§ Task goal: State how many lines in the entries below hold the word "vector", with nothing besides the number.

====================

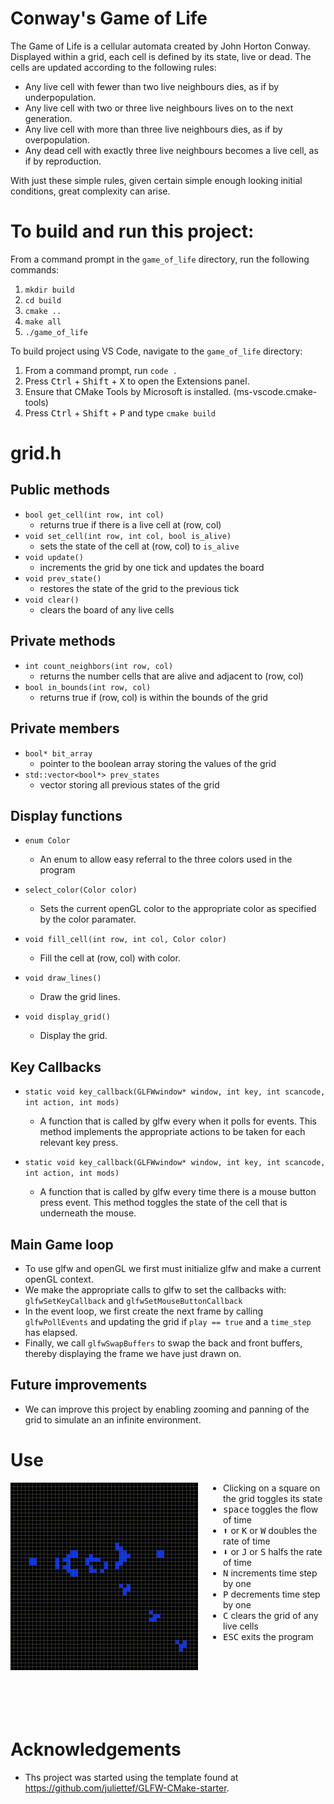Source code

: # Conway's Game of Life #

The Game of Life is a cellular automata created by John Horton Conway. Displayed within a grid, each cell is defined by its state, live or dead. The cells are updated according to the following rules:
- Any live cell with fewer than two live neighbours dies, as if by underpopulation.
- Any live cell with two or three live neighbours lives on to the next generation.
- Any live cell with more than three live neighbours dies, as if by overpopulation.
- Any dead cell with exactly three live neighbours becomes a live cell, as if by reproduction.

With just these simple rules, given certain simple enough looking initial
conditions, great complexity can arise.

# To build and run this project: #


From a command prompt in the `game_of_life` directory, run the following commands:
1. `mkdir build`
2. `cd build`
3. `cmake ..`
4. `make all`
5. `./game_of_life`

To build project using VS Code, navigate to the `game_of_life` directory:
1. From a command prompt, run `code .`
2. Press <kbd>Ctrl</kbd> + <kbd>Shift</kbd> + <kbd>X</kbd> to open the Extensions panel.
3. Ensure that CMake Tools by Microsoft is installed. (ms-vscode.cmake-tools)
4. Press <kbd>Ctrl</kbd> + <kbd>Shift</kbd> + <kbd>P</kbd> and type `cmake build`

# grid.h
## Public methods
- `bool get_cell(int row, int col)`
    - returns true if there is a live cell at (row, col)
- `void set_cell(int row, int col, bool is_alive)`
    - sets the state of the cell at (row, col) to `is_alive`
- `void update()`
    - increments the grid by one tick and updates the board
- `void prev_state()`
    - restores the state of the grid to the previous tick
- `void clear()`
    - clears the board of any live cells

## Private methods
- `int count_neighbors(int row, col)`
    - returns the number cells that are alive and adjacent to (row, col)
- `bool in_bounds(int row, col)`
    - returns true if (row, col) is within the bounds of the grid

## Private members
- `bool* bit_array`
    - pointer to the boolean array storing the values of the grid
- `std::vector<bool*> prev_states`
    - vector storing all previous states of the grid

## Display functions ##
- `enum Color`
    - An enum to allow easy referral to the three colors used in the program

- `select_color(Color color)`
    - Sets the current openGL color to the appropriate color as specified by the color paramater.

- `void fill_cell(int row, int col, Color color)`
    - Fill the cell at (row, col) with color.

- `void draw_lines()`
    - Draw the grid lines.

- `void display_grid()`
    - Display the grid.


## Key Callbacks ##
- `static void key_callback(GLFWwindow* window, int key, int scancode, int action, int mods)`
    - A function that is called by glfw every when it polls for events. This method implements the appropriate actions to be taken for each relevant key press.

- `static void key_callback(GLFWwindow* window, int key, int scancode, int action, int mods)`
    - A function that is called by glfw every time there is a mouse button press event. This method toggles the state of the cell that is underneath the mouse.


## Main Game loop ##
- To use glfw and openGL we first must initialize glfw and make a current openGL context.
- We make the appropriate calls to glfw to set the callbacks with: `glfwSetKeyCallback` and `glfwSetMouseButtonCallback`
- In the event loop, we first create the next frame by calling `glfwPollEvents` and updating the grid if `play == true` and a `time_step` has elapsed.
- Finally, we call `glfwSwapBuffers` to swap the back and front buffers, thereby displaying the frame we have just drawn on.

## Future improvements ##
- We can improve this project by enabling zooming and panning of the grid to simulate an an infinite environment.

# Use
<img src="glider-gun.gif" width="300" alt="A Gosper glider gun" align="left" style="margin-right: 40px;">

- Clicking on a square on the grid toggles its state
- <kbd>space</kbd> toggles the flow of time
- <kbd>⬆</kbd> or <kbd>K</kbd> or <kbd>W</kbd> doubles the rate of time
- <kbd>⬇</kbd> or <kbd>J</kbd> or <kbd>S</kbd> halfs the rate of time
- <kbd>N</kbd> increments time step by one
- <kbd>P</kbd> decrements time step by one
- <kbd>C</kbd> clears the grid of any live cells
- <kbd>ESC</kbd> exits the program

<br />
<br />
<br />
<br />
<br />
<br />

# Acknowledgements
- Ths project was started using the template found at https://github.com/juliettef/GLFW-CMake-starter.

====================

§ Answer to the exercise: 2